I also agree with Glen's opinion that to the extent that an individual
is created by her context, that the decision on how to "treat" (or not)
these kinds of disorders is intrinsically a collective decision...
whether it is a spouse or child participating in the debate and
decision, or the insurance company or the medical specialists involved
determining acceptable courses of action, or the larger culture
supporting or inhibiting various courses of action. I was relieved of
a tension I couldn't name when I first encountered the term
"Neurodiverse" as an antidote to "Antisocial" or "Dysfunctional"...
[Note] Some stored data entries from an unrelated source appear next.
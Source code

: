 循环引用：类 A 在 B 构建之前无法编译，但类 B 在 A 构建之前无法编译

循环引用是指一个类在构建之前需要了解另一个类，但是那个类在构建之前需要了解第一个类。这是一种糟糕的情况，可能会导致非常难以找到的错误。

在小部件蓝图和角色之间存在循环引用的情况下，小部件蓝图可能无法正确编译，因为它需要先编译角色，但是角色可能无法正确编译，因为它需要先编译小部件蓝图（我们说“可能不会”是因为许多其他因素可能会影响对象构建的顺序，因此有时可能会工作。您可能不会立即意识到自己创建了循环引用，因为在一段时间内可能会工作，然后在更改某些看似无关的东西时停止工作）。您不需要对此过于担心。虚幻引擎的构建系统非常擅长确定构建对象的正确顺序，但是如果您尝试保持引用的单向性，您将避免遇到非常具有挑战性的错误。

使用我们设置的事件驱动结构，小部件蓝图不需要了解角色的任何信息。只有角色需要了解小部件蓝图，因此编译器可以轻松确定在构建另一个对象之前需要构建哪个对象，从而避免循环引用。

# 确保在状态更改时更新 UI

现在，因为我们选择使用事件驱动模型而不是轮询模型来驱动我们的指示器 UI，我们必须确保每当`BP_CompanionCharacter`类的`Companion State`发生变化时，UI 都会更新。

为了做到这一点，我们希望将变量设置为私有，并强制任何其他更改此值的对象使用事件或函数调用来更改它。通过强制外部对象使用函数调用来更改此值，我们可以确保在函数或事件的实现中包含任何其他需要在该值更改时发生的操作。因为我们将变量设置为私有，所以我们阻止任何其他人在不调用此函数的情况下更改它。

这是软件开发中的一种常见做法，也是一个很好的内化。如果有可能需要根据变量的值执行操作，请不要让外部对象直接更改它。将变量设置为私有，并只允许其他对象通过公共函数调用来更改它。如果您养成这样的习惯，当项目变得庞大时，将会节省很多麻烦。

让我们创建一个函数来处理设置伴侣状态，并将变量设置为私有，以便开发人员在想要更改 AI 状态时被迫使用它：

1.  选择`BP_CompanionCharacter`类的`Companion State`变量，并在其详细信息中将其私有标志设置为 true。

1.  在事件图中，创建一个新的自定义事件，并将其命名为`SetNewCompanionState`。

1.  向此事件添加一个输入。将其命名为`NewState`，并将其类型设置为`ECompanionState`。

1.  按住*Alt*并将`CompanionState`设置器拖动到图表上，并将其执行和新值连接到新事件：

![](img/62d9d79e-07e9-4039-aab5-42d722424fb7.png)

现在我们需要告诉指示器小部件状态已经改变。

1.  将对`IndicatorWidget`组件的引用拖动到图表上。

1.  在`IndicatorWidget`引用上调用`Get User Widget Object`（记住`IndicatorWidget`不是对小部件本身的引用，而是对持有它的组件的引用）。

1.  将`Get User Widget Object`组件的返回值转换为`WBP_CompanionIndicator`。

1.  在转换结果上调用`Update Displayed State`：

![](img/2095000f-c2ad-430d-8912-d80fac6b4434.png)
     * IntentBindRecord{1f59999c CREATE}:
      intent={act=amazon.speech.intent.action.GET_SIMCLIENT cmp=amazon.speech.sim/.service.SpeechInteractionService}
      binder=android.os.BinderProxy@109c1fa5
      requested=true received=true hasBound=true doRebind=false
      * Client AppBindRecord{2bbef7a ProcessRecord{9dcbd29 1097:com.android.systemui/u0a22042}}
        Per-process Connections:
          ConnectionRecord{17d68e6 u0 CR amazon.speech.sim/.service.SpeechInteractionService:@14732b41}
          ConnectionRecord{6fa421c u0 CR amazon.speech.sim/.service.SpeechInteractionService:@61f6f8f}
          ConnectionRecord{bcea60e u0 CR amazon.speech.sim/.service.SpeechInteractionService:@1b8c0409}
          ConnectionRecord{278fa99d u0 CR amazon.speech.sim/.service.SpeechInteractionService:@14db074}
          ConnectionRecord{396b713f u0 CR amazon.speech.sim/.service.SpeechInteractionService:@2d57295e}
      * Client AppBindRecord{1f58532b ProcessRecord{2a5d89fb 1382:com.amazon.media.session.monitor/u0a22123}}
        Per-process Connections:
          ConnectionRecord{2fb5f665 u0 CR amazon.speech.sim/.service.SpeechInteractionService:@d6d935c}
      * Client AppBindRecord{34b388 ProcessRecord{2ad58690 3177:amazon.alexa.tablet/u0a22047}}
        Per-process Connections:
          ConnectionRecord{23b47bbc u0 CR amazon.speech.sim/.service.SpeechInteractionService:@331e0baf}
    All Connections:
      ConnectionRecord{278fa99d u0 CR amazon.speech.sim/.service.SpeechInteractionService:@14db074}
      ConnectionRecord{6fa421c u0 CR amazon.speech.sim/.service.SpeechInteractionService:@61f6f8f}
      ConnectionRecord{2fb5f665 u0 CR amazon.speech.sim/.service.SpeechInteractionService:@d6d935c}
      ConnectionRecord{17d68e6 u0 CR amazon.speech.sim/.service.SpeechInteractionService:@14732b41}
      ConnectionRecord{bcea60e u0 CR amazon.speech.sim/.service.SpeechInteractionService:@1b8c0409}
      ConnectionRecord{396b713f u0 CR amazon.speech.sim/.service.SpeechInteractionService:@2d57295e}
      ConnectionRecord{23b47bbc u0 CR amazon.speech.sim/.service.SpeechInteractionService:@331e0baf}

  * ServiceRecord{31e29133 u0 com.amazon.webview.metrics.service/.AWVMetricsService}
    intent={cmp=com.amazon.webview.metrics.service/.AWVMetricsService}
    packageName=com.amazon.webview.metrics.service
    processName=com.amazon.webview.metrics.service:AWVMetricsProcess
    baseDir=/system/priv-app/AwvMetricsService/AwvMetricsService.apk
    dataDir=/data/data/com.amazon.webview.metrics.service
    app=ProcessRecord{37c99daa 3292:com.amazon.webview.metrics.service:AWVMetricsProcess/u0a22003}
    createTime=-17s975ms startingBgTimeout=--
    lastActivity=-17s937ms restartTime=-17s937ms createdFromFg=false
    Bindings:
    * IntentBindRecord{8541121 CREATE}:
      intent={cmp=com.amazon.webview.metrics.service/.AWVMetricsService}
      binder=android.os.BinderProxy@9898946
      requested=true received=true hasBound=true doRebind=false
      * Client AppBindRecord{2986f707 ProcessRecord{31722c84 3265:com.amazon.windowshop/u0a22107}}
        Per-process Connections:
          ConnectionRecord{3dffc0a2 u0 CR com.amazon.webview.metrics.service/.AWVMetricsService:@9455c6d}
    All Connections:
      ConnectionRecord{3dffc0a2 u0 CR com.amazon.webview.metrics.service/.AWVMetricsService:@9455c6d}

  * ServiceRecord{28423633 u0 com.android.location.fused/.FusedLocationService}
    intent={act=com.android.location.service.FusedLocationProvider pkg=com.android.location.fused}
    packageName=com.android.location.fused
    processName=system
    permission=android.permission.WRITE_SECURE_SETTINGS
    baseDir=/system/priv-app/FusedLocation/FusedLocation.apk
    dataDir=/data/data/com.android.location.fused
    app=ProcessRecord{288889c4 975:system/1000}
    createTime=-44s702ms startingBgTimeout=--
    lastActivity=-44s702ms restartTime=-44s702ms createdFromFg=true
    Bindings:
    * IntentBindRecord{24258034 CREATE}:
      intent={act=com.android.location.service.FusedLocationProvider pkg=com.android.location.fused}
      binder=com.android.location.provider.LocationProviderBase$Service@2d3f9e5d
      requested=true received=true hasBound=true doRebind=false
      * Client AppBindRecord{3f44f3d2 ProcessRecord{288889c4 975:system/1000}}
It didn't eliminate the utility of the other two terms, but did whittle
away at what sometimes seems to be a universal diagnosis of one or the
other.
Just over a year ago, I lost someone close to me to suicide after having
coped with the consequences of a serious brain injury over the course of
30 years. I only knew him with the brain injury. That in itself had
long healed or at least scarred over, but the treatment including
electroshock, the stigma, and the self-image fallout of the injury was
what defined him most completely. You could say that in many ways he
*was* his brain injury (or more to the point, his ECTs, his decades of
medication, his self-medication through alcohol, etc.).
The mind, the self, consciousness, it's a tricky thing!
- Steve
I agree. It reminds me of a conversation I was just having with a friend who
floated the idea that Alzheimer's, in stripping away many of our mental
functions, could be considered at least partly a good thing. My response was
that for all the Alzheimer's patients I've had the opportunity to know (a
handful personally, maybe 10 peripherally), it's been horrible to every one of
them. Subsequent conversations with Renee' revealed that her colleagues bin
them into 2 groups, the happy ones and the angry ones. So, perhaps the former
are just fine with losing all those functions, maybe freeing them up to exist
in a happy, simpler state.
The same would be true of any (treatable) condition, including PTSD.
Ultimately, the decision to interfere/manipulate one's trajectory through the
world depends on one's conservatism and openness to new experiences. But a
fundamental flaw in individualist thought is that the decision lies solely with
that one person. Because people are at least partly socially constructed (I am
who I am because of the roles I play in society.), such decisions are made by
the whole system. And if a PTSD sufferer has become dysfunctional in his
social fabric, then that fabric makes the decision whether to treat/manipulate
his trajectory.
More complicated conditions might be narcissism, bipolar disorder, or
Asperger's where the person is quixotic but not (really) dysfunctional and has
grown into that person *with* that condition over a long haul (as opposed to a
more acute event). In those situations, I'd lean more toward your latter
dilemma between continuing to hone the one personality or explore some
alternatives.
On 1/1/19 6:46 PM, Marcus Daniels wrote:
The premise of the series is that a drug + counseling is used to mitigate PTSD
symptoms, but in fact it ends-up deleting recent memories and was intended to
make soldiers able to continue service.
One might argue that accumulation of emotional trauma is part of one's
personality, and relieving it destroys part of a person. One might also argue
that to have just one personality, developing on a contiguous timeline, is a
sort of arbitrary confinement -- like living in a freezer that just keeps
getting colder.
I don't know what the actual risks are of MDMA. Alcohol's side effects, in
terms of impairment of judgement, are already pretty dangerous.